[Records drawn from a dataset]

━━━━━━━━━━

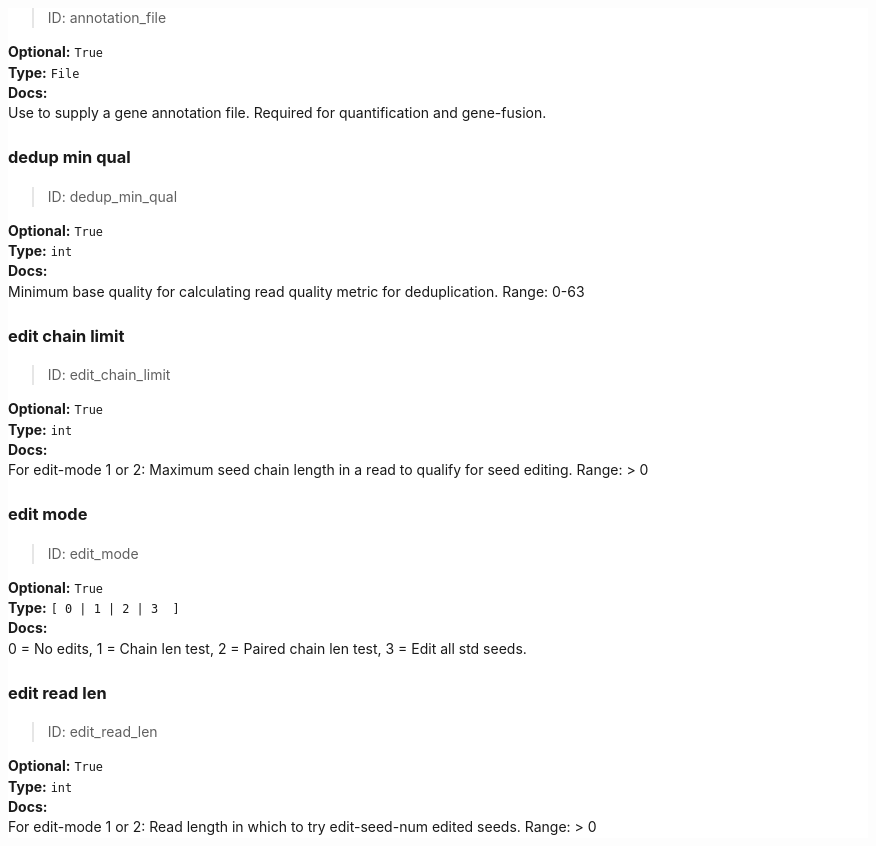 

  
> ID: annotation_file
  
**Optional:** `True`  
**Type:** `File`  
**Docs:**  
Use to supply a gene annotation file. Required for quantification and gene-fusion.


### dedup min qual



  
> ID: dedup_min_qual
  
**Optional:** `True`  
**Type:** `int`  
**Docs:**  
Minimum base quality for calculating read quality metric for deduplication.
Range: 0-63


### edit chain limit



  
> ID: edit_chain_limit
  
**Optional:** `True`  
**Type:** `int`  
**Docs:**  
For edit-mode 1 or 2: Maximum seed chain length in a read to qualify for seed editing.
Range: > 0


### edit mode



  
> ID: edit_mode
  
**Optional:** `True`  
**Type:** `[ 0 | 1 | 2 | 3  ]`  
**Docs:**  
0 = No edits, 1 = Chain len test, 2 = Paired chain len test, 3 = Edit all std seeds.


### edit read len



  
> ID: edit_read_len
  
**Optional:** `True`  
**Type:** `int`  
**Docs:**  
For edit-mode 1 or 2: Read length in which to try edit-seed-num edited seeds.
Range: > 0
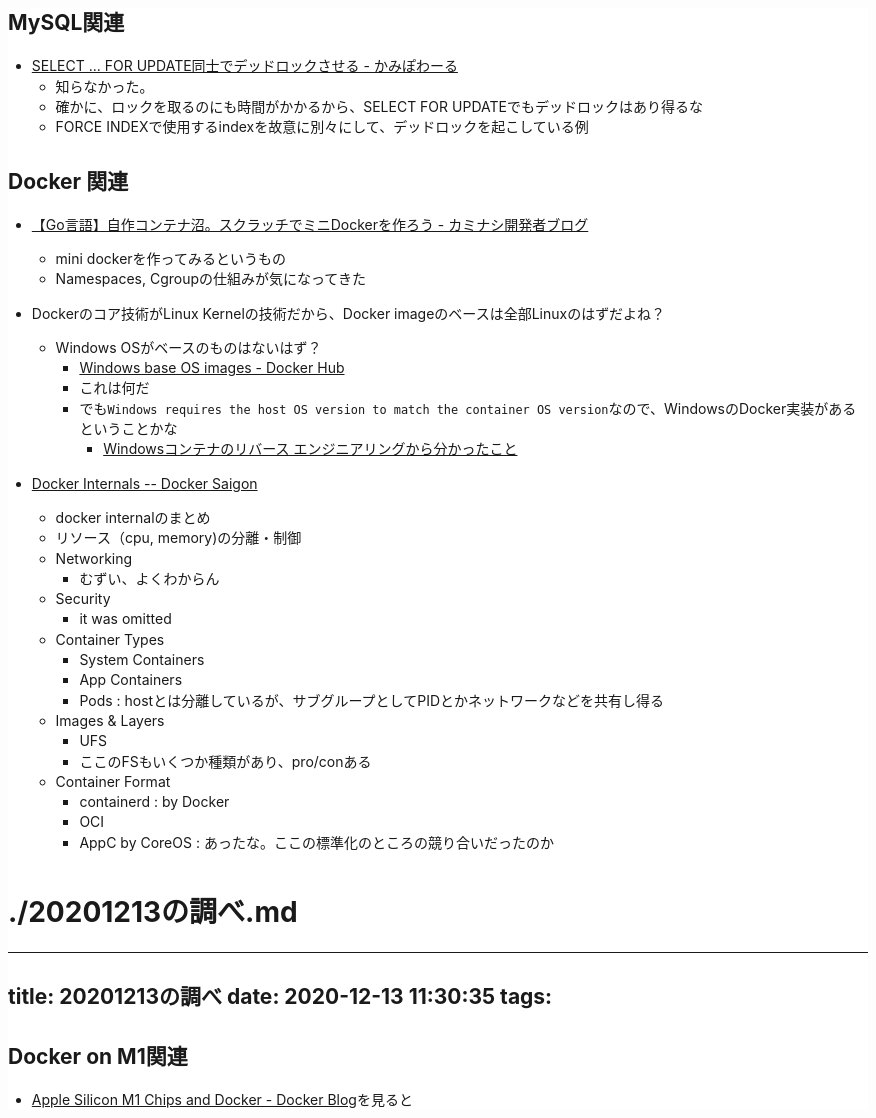 ## MySQL関連
- [SELECT \.\.\. FOR UPDATE同士でデッドロックさせる \- かみぽわーる](https://blog.kamipo.net/entry/2020/12/15/213359)
    - 知らなかった。
    - 確かに、ロックを取るのにも時間がかかるから、SELECT FOR UPDATEでもデッドロックはあり得るな
    - FORCE INDEXで使用するindexを故意に別々にして、デッドロックを起こしている例

## Docker 関連
- [【Go言語】自作コンテナ沼。スクラッチでミニDockerを作ろう \- カミナシ開発者ブログ](https://kaminashi-developer.hatenablog.jp/entry/dive-into-swamp-container-scratch)
    - mini dockerを作ってみるというもの
    - Namespaces, Cgroupの仕組みが気になってきた


- Dockerのコア技術がLinux Kernelの技術だから、Docker imageのベースは全部Linuxのはずだよね？
    - Windows OSがベースのものはないはず？
        - [Windows base OS images \- Docker Hub](https://hub.docker.com/_/microsoft-windows-base-os-images)
        - これは何だ
        - でも`Windows requires the host OS version to match the container OS version`なので、WindowsのDocker実装があるということかな
            - [Windowsコンテナのリバース エンジニアリングから分かったこと](https://unit42.paloaltonetworks.jp/what-i-learned-from-reverse-engineering-windows-containers/)

- [Docker Internals \-\- Docker Saigon](http://docker-saigon.github.io/post/Docker-Internals/)
    - docker internalのまとめ
    - リソース（cpu, memory)の分離・制御
    - Networking
        - むずい、よくわからん
    - Security
        - it was omitted
    - Container Types
        - System Containers
        - App Containers 
        - Pods : hostとは分離しているが、サブグループとしてPIDとかネットワークなどを共有し得る
    - Images & Layers
        - UFS
        - ここのFSもいくつか種類があり、pro/conある
    - Container Format
        - containerd : by Docker
        - OCI
        - AppC by CoreOS : あったな。ここの標準化のところの競り合いだったのか
# ./20201213の調べ.md
---
title: 20201213の調べ
date: 2020-12-13 11:30:35
tags:
---

## Docker on M1関連
- [Apple Silicon M1 Chips and Docker \- Docker Blog](https://www.docker.com/blog/apple-silicon-m1-chips-and-docker/?utm_campaign=IT+Pro&utm_content=1605547520&utm_medium=social&utm_source=Organic)を見ると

━━━━━━━━━━

Instructions for the task: Each line above starting at the one holding "For edit-mode 1 or 2: Read" and ending at the one holding "- mini dockerを作ってみるというもの" should be set down exactly as it stands, both ends included, with no pictures.

Reply to the exercise:
For edit-mode 1 or 2: Read length in which to try edit-seed-num edited seeds.
Range: > 0
 ## MySQL関連
- [SELECT \.\.\. FOR UPDATE同士でデッドロックさせる \- かみぽわーる](https://blog.kamipo.net/entry/2020/12/15/213359)
    - 知らなかった。
    - 確かに、ロックを取るのにも時間がかかるから、SELECT FOR UPDATEでもデッドロックはあり得るな
    - FORCE INDEXで使用するindexを故意に別々にして、デッドロックを起こしている例

## Docker 関連
- [【Go言語】自作コンテナ沼。スクラッチでミニDockerを作ろう \- カミナシ開発者ブログ](https://kaminashi-developer.hatenablog.jp/entry/dive-into-swamp-container-scratch)
    - mini dockerを作ってみるというもの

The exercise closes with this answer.